**Work to complete**
Emit the line that holds "3. VSCode will" and all lines following it through the end of the data, verbatim, and nothing else.

**Records to use**
=== Section Start ===

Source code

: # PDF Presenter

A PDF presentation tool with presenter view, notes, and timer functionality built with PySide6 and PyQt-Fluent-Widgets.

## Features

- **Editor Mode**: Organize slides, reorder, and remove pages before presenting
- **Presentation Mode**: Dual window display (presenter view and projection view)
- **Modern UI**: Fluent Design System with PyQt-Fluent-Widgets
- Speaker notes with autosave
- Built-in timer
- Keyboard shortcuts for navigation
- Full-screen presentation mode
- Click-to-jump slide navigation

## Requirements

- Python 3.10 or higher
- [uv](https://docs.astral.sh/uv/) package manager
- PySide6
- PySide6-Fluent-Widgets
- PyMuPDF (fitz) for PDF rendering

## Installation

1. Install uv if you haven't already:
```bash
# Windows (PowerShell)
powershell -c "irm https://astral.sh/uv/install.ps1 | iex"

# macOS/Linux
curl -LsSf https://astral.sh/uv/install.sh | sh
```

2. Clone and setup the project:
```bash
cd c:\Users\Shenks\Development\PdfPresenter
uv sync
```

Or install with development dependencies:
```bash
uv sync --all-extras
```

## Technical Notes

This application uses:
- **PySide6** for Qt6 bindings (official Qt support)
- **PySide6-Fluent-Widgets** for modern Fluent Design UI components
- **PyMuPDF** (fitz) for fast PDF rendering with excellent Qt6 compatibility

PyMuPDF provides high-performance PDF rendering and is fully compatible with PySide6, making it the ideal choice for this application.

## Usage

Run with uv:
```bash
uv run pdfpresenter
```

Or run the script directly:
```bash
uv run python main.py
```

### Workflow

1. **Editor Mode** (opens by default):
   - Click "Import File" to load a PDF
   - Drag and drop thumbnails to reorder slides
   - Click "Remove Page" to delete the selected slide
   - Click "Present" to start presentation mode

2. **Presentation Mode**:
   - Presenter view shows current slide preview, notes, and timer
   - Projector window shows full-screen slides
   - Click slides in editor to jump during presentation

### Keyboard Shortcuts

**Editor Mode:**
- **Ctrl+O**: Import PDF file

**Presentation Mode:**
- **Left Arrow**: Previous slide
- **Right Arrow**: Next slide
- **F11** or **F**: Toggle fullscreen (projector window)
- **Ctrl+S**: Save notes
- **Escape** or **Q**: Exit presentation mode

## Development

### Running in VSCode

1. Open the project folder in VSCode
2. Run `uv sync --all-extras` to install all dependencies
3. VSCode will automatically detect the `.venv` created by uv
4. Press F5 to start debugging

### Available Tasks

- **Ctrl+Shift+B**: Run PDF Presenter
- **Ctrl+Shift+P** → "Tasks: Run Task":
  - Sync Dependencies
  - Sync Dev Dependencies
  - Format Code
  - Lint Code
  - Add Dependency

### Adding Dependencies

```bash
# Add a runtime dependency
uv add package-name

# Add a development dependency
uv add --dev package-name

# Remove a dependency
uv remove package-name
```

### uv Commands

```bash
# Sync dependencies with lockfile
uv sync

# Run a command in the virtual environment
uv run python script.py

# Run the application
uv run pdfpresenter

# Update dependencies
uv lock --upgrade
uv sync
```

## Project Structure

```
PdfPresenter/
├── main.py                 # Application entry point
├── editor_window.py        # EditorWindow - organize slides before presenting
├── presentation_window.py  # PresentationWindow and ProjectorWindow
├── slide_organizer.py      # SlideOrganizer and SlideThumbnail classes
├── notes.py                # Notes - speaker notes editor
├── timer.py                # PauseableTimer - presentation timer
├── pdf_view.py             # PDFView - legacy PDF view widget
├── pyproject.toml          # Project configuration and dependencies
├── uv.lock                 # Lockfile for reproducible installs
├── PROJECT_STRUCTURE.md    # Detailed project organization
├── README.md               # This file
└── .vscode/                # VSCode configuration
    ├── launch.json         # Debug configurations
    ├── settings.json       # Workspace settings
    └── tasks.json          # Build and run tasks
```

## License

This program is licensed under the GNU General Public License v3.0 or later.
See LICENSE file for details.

=== Section End ===

**Response area**
3. VSCode will automatically detect the `.venv` created by uv
4. Press F5 to start debugging

### Available Tasks

- **Ctrl+Shift+B**: Run PDF Presenter
- **Ctrl+Shift+P** → "Tasks: Run Task":
  - Sync Dependencies
  - Sync Dev Dependencies
  - Format Code
  - Lint Code
  - Add Dependency

### Adding Dependencies

```bash
# Add a runtime dependency
uv add package-name

# Add a development dependency
uv add --dev package-name

# Remove a dependency
uv remove package-name
```

### uv Commands

```bash
# Sync dependencies with lockfile
uv sync

# Run a command in the virtual environment
uv run python script.py

# Run the application
uv run pdfpresenter

# Update dependencies
uv lock --upgrade
uv sync
```

## Project Structure

```
PdfPresenter/
├── main.py                 # Application entry point
├── editor_window.py        # EditorWindow - organize slides before presenting
├── presentation_window.py  # PresentationWindow and ProjectorWindow
├── slide_organizer.py      # SlideOrganizer and SlideThumbnail classes
├── notes.py                # Notes - speaker notes editor
├── timer.py                # PauseableTimer - presentation timer
├── pdf_view.py             # PDFView - legacy PDF view widget
├── pyproject.toml          # Project configuration and dependencies
├── uv.lock                 # Lockfile for reproducible installs
├── PROJECT_STRUCTURE.md    # Detailed project organization
├── README.md               # This file
└── .vscode/                # VSCode configuration
    ├── launch.json         # Debug configurations
    ├── settings.json       # Workspace settings
    └── tasks.json          # Build and run tasks
```

## License

This program is licensed under the GNU General Public License v3.0 or later.
See LICENSE file for details.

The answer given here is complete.